====== Records for the exercise

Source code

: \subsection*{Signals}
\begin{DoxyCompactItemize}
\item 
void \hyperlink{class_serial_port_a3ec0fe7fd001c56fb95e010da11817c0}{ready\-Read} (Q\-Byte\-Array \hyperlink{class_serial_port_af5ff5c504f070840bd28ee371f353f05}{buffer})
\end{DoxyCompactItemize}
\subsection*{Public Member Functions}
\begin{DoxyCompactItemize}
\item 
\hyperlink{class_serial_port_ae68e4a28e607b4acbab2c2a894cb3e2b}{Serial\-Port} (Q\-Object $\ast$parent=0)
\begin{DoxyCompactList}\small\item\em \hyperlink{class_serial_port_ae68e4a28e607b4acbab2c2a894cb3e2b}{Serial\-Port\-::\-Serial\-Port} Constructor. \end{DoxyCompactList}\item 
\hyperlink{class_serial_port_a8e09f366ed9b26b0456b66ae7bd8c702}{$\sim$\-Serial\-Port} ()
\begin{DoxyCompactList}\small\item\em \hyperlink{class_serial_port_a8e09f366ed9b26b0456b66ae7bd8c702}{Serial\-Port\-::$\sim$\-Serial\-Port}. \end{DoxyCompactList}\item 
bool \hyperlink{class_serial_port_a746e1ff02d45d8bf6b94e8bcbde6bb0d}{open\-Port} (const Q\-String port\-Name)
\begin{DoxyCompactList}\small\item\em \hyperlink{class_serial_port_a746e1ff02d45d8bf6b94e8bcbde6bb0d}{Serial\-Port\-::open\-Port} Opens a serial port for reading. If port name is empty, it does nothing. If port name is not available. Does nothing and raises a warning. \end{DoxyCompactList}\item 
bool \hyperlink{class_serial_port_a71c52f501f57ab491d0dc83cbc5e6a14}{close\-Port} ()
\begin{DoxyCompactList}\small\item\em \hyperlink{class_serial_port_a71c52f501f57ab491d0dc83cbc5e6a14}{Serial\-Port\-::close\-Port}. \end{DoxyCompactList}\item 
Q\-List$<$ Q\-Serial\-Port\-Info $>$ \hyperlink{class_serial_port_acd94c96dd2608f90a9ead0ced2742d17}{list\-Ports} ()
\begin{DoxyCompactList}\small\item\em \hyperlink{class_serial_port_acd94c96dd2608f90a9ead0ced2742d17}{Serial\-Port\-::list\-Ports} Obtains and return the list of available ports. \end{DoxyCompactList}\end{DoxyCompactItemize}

============

What to produce
Look through the entries above; copy each line where the string "available" appears.

Written solution
\begin{DoxyCompactList}\small\item\em \hyperlink{class_serial_port_a746e1ff02d45d8bf6b94e8bcbde6bb0d}{Serial\-Port\-::open\-Port} Opens a serial port for reading. If port name is empty, it does nothing. If port name is not available. Does nothing and raises a warning. \end{DoxyCompactList}\item 
\begin{DoxyCompactList}\small\item\em \hyperlink{class_serial_port_acd94c96dd2608f90a9ead0ced2742d17}{Serial\-Port\-::list\-Ports} Obtains and return the list of available ports. \end{DoxyCompactList}\end{DoxyCompactItemize}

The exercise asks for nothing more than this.